Das Wahlrecht ist in Art. 38 GG und Art. 20 GG geregelt. Art. 20 GG besagt, dass „das Volk“ die ihm zukommende Staatsgewalt durch Wahlen und Abstimmungen ausübt. Über Art. 28, Abs. 1 Satz 1 und 2 GG ist das Wahlrecht für Länder und Kommunen verankert. Auch hier ist es „das Volk“, das seine Staatsgewalt ausübt. “Das Volk“ ist laut Bundesverfassungsgericht, wer die deutsche Staatsbürgerschaft besitzt. Dies wurde zuletzt 1990 so entschieden, nachdem eine Gemeinde in Schleswig-Holstein das Wahlrecht auch für nicht-deutsche Bürger*innen ermöglichen wollte. (Vgl.: BVerfGE 83, 37 (51) https://www.servat.unibe.ch/dfr/bv083037.html). Laut Bundesverfassungsgerichtsurteil von damals wäre eine Öffnung des Wahlrechts für Menschen ohne deutsche Staatsbürgerschaft selbst auf kommunaler Ebene nicht mit dem Grundgesetz vereinbar. Länderparlamente können demnach auch das Landes- und das Kommunalwahlrecht nicht abweichend regeln.

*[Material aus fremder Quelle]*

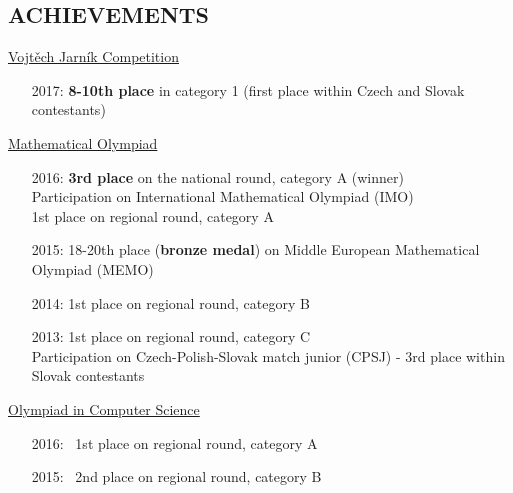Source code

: \documentclass[margin, 10pt]{res} %
\begin{document}
\begin{resume}
\section{ACHIEVEMENTS}
\href{http://vjimc.osu.cz/j27/j27results1.html}{Vojtěch Jarník Competition}
\begin{itemize} \itemsep -2pt %
\item[2017:] \textbf{8-10th place} in category 1 (first place within Czech and Slovak contestants)
\end{itemize}

\href{https://skmo.sk/poradia.php?podlink=ucastnici&uid=7082}{ Mathematical Olympiad}
\begin{itemize} \itemsep -2pt %
\item[2016:] 
\textbf{3rd place} on the national round, category A (winner) \\
Participation on International Mathematical Olympiad (IMO) \\
1st place on regional round, category A
\item[2015:]  18-20th place (\textbf{bronze medal}) on Middle European Mathematical Olympiad (MEMO)
\item[2014:]  1st place on regional round, category B
\item[2013:]  1st place on regional round, category C \\
Participation on Czech-Polish-Slovak match junior (CPSJ) - 3rd place within Slovak contestants
\end{itemize}
\href{http://oi.sk/archive.php}{Olympiad in Computer Science}
\begin{itemize} \itemsep -2pt %
\item[2016:] \ 1st place on regional round, category A
\item[2015:] \ 2nd place on regional round, category B
\end{itemize}


 

\end{resume}
\end{document}
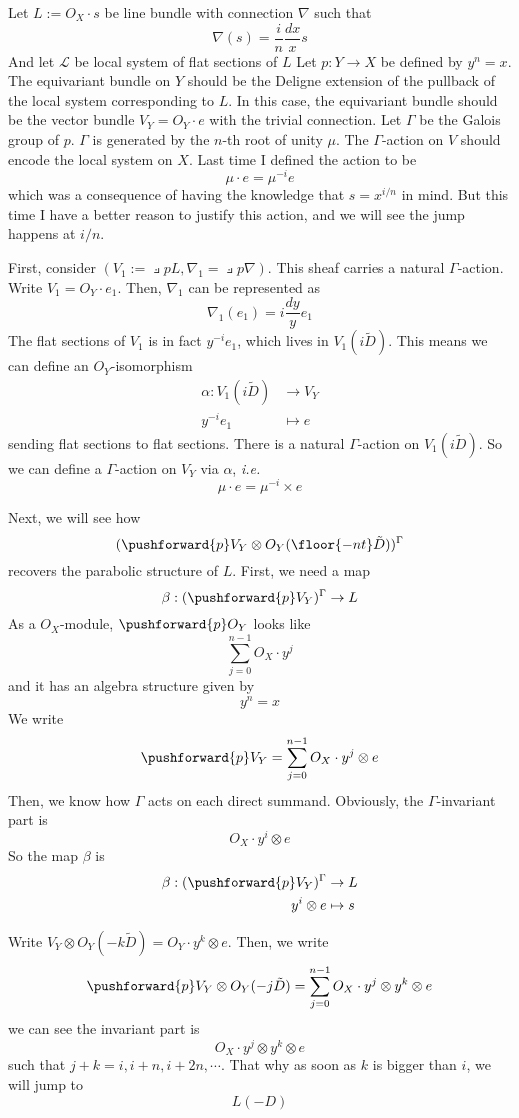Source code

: \documentclass{article}
\begin{document}
\newcommand{\tD}{\tilde{D}}
\renewcommand{\L}{\mathcal{L}}
Let $L :=O_X\cdot s$ be line bundle with connection $\nabla$ such that
\[
    \nabla(s) = \frac{i}{n}\frac{dx}{x}s
\]
And let $\L$ be local system of flat sections of $L$
Let $p: Y \rightarrow X$ be defined by $y^n = x$. The equivariant bundle on $Y$ should
be the Deligne extension of the pullback of the local system corresponding to $L$. 
In this case, the equivariant bundle should be the vector bundle $V_Y = O_Y\cdot e$ with 
the trivial connection. Let $\Gamma$ be the Galois group of $p$. $\Gamma$ is generated
by the $n$-th root of unity $\mu$. The $\Gamma$-action on $V$ should encode the local 
system on $X$. Last time I defined the action to be
\[
    \mu\cdot e = \mu^{-i}e
\]
which was a consequence of having the knowledge that $s = x^{i/n}$ in mind. But this time 
I have a better reason to justify this action, and we will see the jump happens at $i/n$.

First, consider $(V_1 :=\pullback{p}L, \nabla_1 = \pullback{p}\nabla)$. 
This sheaf carries a natural $\Gamma$-action. Write $V_1 = O_Y\cdot e_1$. Then, $\nabla_1$
can be represented as
\[
    \nabla_1(e_1) = i\frac{dy}{y}e_1
\]
The flat sections of $V_1$ is in fact $y^{-i}e_1$, which lives in $V_1(i\tD)$. This means
we can define an $O_Y$-isomorphism
\begin{align*}
    \alpha: V_1(i\tD) & \rightarrow V_Y \\
            y^{-i}e_1 & \mapsto e
\end{align*}
sending flat sections to flat sections. There is a natural $\Gamma$-action on $V_1(i\tD)$.
So we can define a $\Gamma$-action on $V_Y$ via $\alpha$, \emph{i.e.}
\[
    \mu\cdot e = \mu^{-i}\times e
\]

Next, we will see how
\newcommand{\invariant}{(\pushforward{p}V_Y)^{\Gamma}}
\newcommand{\invariantt}{(\pushforward{p}V_Y\otimes O_Y(\floor{-nt}\tD))^{\Gamma}} 
\[
    \invariantt
\]
recovers the parabolic structure of $L$. First, we need a map
\[
    \beta: \invariant \rightarrow L
\]
As a $O_X$-module, $\pushforward{p}O_Y$ looks like
\[
    \sum\limits_{j=0}^{n-1}O_X\cdot y^j
\]
and it has an algebra structure given by
\[
    y^n = x
\]
We write
\[
    \pushforward{p}V_Y = \sum\limits_{j=0}^{n-1}O_X\cdot y^j\otimes e
\]
Then, we know how $\Gamma$ acts on each direct summand. Obviously, the $\Gamma$-invariant part
is 
\[
    O_X\cdot y^i\otimes e
\]
So the map $\beta$ is
\begin{align*}
    \beta: \invariant & \rightarrow L \\
         y^i\otimes e & \mapsto s
\end{align*}


Write $V_Y\otimes O_Y(-k\tD) = O_Y\cdot y^k\otimes e$. Then, we write
\[
    \pushforward{p}V_Y\otimes O_Y(-j\tD) = \sum\limits_{j=0}^{n-1}
        O_X\cdot y^j\otimes y^k\otimes e
\]
we can see the invariant part is
\[
    O_X\cdot y^{j}\otimes y^k\otimes e
\]
such that $j+k = i, i+n, i+2n,\cdots$. That why as soon as $k$ is bigger than $i$, we will
jump to 
\[
    L(-D)
\]
\end{document}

Menschen ohne deutsche Staatsangehörigkeit wird ihre Zugehörigkeit zum Volk somit kategorisch abgesprochen und ihre Möglichkeit zur politischen Teilhabe und Mitsprache bei der (politischen) Gestaltung ihres Lebensraumes verwehrt.
Wir fordern eine Überarbeitung des Wahlrechts, damit es einer modernen, inklusiven und demokratischen Einwanderungsgesellschaft entspricht und nicht mehr an die Staatsbürgerschaft gekoppelt ist. Zur Orientierung dienen beispielsweise Länder wie Kolumbien und Chile, wo Einwohner*innen nach fünf Jahren wählen dürfen. In Neuseeland erhalten Menschen bereits nach 2 Jahren im Land das Wahlrecht. In 16 von 27 EU-Staaten ist das kommunale Wahlrecht für Menschen aus Drittstaaten, also Nicht-EU-Staaten, gängige Praxis, so z.B. in Dänemark, Finnland, Portugal, Spanien und Schweden. In Schottland und Wales dürfen alle legal dort lebenden Menschen an parlamentarischen Wahlen teilnehmen. In Deutschland dürfen bislang nur hier gemeldete EU-Bürger*innen bei Kommunalwahlen wählen.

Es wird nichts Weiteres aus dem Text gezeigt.